Wavelets as bases for numerical methods

Because wavelets diagonalise large classes of operators and produce sparse representations of piecewise-smooth functions, they are natural trial spaces for collocation schemes that solve differential and integral equations. Ahmed et al. (2023) construct operational matrices of fractional integration in the Fibonacci wavelet basis and use them to reduce fractional-order electrical-circuit equations to algebraic systems; the contribution is the operational matrix itself, which converts a non-local fractional operator into a sparse finite-dimensional action on wavelet coefficients. Mulimani and Lakshmi (2024) develop a parallel construction for the ultraspherical wavelet family and apply it as a collocation method to the nonlinear Benjamin-Bona-Mahony equation, where the smoothness-tracking property of the wavelet expansion lets a small number of basis functions capture solitary-wave solutions that polynomial collocation handles poorly. Both papers illustrate the same recipe: choose a wavelet adapted to the regularity of the expected solution, derive the basis’s operational matrices for the differential and integral operators that appear in the equation, and solve the resulting sparse system. The methodological question they leave open is convergence: rates are typically reported empirically and the optimal basis choice for a given operator class remains a case-by-case craft.

Wavelets as compact representations of high-dimensional signals

Beyond denoising and PDE solvers, wavelets are increasingly used as compact representations of large, structured signals where the multiresolution hierarchy aligns with how the signal is queried. Rho et al. (2023) propose a masked wavelet representation for neural radiance fields: a 3D scene is stored as wavelet coefficients on a grid, the inverse wavelet transform reconstructs the radiance field at any query point, and a learned binary mask zeroes out coefficients that contribute negligibly to rendering. The result is a compact, query-cheap alternative to the dense MLP representations that dominate the NeRF literature, and a clean demonstration that the compression role wavelets played in JPEG-2000 transfers directly to neural fields once one is willing to learn the mask. The construction also surfaces an axis the classical theory rarely engages with: the wavelet basis is fixed but the sparsity pattern is learned, which sits between hand-designed transforms (full basis, analytic shrinkage) and fully learned bases (Frusque and Fink above).

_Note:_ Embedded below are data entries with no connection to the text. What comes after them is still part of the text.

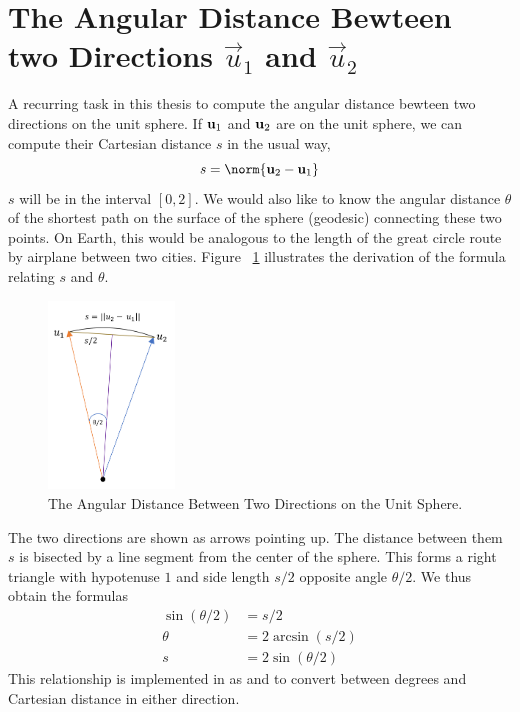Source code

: \section{The Angular Distance Bewteen two Directions $\vec{u}_1$ and $\vec{u}_2$}
\label{section_ztf_angle_diff}
A recurring task in this thesis to compute the angular distance bewteen two directions on the unit sphere.
If $\mathbf{u}_1$ and $\mathbf{u}_2$ are on the unit sphere, we can compute their Cartesian distance $s$ in the usual way,
$$ s = \norm{\uvec_2 - \uvec_1}$$
$s$ will be in the interval $[0, 2]$.
We would also like to know the angular distance $\theta$ of the shortest path 
on the surface of the sphere (geodesic) connecting these two points.
On Earth, this would be analogous to the length of the great circle route by airplane between two cities.
Figure ~\ref{fig:ang_distance} illustrates the derivation of the formula relating $s$ and $\theta$.
\begin{figure}[hbt!]
\begin{center}
\includegraphics[width=0.3\textwidth]{../figs/misc/angular_distance.png}
\end{center}
\caption[The Angular Distance Between Two Directions on the Unit Sphere]
{The Angular Distance Between Two Directions on the Unit Sphere.}
\label{fig:ang_distance}
\end{figure}
The two directions are shown as arrows pointing up.
The distance between them $s$ is bisected by a line segment from the center of the sphere.
This forms a right triangle with hypotenuse $1$ and side length $s/2$ opposite angle $\theta/2$.
We thus obtain the formulas
\begin{align*}
\sin (\theta / 2) &= s / 2 \\ 
\theta &= 2 \arcsin (s / 2) \\
s &= 2 \sin (\theta / 2)
\end{align*}
This relationship is implemented in  as  and  to convert between degrees and Cartesian distance in either direction.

Open methodological questions cut across the four axes. Can learnable wavelets retain the approximation-theoretic guarantees that justify the classical bases, or do they trade those guarantees for empirical fit? Are there principled rules for choosing between competing adapted frames, ultraspherical, Fibonacci, shearlet, curvelet, given an equation or a function class? And as wavelets re-enter machine-learning architectures as inductive biases, what is the right way to compose them with attention and convolution while preserving the perfect-reconstruction property that distinguishes a wavelet method from a generic deep network?